**What you are asked to do:** In the data below, find the line that contains "Diagram for Presentation](#presentation)" and the line that contains "a UML Model". Copy both, plus every line between them, exactly.

[Collected data]

━━━━━━━━━━━━━━━━━━━━

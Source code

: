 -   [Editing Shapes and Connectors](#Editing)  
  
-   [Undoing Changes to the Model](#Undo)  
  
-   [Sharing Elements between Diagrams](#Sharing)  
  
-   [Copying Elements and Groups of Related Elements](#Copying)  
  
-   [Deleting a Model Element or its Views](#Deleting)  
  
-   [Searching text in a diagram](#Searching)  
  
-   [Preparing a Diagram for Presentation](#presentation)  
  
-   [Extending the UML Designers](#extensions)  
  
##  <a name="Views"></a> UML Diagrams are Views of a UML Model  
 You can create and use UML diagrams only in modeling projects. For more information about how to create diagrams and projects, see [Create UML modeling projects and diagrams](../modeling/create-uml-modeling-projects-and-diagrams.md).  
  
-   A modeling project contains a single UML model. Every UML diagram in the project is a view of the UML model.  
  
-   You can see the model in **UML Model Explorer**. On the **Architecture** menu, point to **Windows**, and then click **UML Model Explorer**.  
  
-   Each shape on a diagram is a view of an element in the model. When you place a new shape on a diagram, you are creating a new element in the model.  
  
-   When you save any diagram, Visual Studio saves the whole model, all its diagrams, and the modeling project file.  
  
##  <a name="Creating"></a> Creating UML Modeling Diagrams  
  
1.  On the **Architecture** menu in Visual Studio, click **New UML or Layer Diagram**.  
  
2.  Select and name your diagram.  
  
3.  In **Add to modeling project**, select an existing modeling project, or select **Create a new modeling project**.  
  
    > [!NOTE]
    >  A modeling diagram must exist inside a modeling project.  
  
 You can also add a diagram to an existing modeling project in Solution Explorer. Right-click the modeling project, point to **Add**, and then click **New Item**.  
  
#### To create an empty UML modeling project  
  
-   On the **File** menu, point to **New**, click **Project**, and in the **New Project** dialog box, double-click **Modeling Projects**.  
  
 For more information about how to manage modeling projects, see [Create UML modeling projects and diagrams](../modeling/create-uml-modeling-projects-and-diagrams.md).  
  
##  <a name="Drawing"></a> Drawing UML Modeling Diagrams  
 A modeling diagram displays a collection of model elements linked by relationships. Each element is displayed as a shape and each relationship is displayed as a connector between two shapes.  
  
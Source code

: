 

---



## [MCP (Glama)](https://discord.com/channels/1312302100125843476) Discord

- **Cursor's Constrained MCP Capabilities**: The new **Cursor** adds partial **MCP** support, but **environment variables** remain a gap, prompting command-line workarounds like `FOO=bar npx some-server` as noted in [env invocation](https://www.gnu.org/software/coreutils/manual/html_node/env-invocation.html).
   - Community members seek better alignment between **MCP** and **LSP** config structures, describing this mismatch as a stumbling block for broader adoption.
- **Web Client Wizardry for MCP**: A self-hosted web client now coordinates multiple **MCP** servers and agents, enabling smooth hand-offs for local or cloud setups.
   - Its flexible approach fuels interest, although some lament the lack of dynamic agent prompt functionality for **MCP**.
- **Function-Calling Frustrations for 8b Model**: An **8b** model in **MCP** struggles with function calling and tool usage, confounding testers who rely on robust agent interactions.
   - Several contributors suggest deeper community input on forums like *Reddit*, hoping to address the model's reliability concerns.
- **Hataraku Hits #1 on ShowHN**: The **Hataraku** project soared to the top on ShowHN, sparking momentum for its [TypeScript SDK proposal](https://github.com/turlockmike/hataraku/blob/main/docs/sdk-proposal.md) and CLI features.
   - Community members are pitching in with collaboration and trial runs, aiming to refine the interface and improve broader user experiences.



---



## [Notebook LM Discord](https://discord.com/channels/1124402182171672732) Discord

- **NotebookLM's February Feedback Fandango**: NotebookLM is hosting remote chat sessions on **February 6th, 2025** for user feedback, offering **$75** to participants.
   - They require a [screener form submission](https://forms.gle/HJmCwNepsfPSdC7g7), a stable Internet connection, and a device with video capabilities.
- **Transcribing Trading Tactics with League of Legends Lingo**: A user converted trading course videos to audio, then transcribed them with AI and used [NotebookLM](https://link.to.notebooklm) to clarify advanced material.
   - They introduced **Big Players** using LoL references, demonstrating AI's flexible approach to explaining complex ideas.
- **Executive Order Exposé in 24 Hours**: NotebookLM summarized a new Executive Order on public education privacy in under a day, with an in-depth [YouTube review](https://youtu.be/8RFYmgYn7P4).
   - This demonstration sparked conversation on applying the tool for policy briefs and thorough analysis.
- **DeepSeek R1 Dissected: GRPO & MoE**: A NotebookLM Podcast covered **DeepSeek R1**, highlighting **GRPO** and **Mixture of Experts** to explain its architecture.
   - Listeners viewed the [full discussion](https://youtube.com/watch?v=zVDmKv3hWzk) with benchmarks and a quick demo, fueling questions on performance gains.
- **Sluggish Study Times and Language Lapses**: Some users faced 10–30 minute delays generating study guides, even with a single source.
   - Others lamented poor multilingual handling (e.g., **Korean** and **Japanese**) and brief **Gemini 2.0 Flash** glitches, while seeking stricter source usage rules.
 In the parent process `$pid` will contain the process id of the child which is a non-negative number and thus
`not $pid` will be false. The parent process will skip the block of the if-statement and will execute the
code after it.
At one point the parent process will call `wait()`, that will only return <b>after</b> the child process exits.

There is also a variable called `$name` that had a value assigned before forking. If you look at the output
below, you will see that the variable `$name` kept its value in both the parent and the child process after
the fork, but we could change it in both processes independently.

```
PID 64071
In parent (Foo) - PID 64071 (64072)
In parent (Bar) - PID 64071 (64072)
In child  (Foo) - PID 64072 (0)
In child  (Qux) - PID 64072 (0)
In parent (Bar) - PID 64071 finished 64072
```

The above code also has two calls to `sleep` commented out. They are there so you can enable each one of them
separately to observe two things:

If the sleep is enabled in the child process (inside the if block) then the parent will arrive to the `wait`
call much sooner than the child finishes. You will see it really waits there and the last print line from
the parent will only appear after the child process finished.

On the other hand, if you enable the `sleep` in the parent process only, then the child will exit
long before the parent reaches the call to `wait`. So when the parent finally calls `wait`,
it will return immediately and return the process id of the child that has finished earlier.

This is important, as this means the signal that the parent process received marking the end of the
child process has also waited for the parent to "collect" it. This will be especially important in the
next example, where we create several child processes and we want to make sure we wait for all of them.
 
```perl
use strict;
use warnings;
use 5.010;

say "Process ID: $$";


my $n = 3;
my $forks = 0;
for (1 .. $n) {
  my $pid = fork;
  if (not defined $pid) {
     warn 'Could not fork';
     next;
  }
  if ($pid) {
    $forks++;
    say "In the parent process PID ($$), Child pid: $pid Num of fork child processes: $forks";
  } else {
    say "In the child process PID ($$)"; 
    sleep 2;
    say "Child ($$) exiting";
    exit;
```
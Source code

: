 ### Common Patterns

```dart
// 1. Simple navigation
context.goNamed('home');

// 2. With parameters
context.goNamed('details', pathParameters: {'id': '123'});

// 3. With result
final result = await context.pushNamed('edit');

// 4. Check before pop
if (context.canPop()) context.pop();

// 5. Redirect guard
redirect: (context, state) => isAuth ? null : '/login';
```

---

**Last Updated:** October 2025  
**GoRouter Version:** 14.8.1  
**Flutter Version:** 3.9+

━━━━━━━━━━━━━━━━━━━━

**Answer for this exercise:**
-   [Preparing a Diagram for Presentation](#presentation)  
  
-   [Extending the UML Designers](#extensions)  
  
##  <a name="Views"></a> UML Diagrams are Views of a UML Model  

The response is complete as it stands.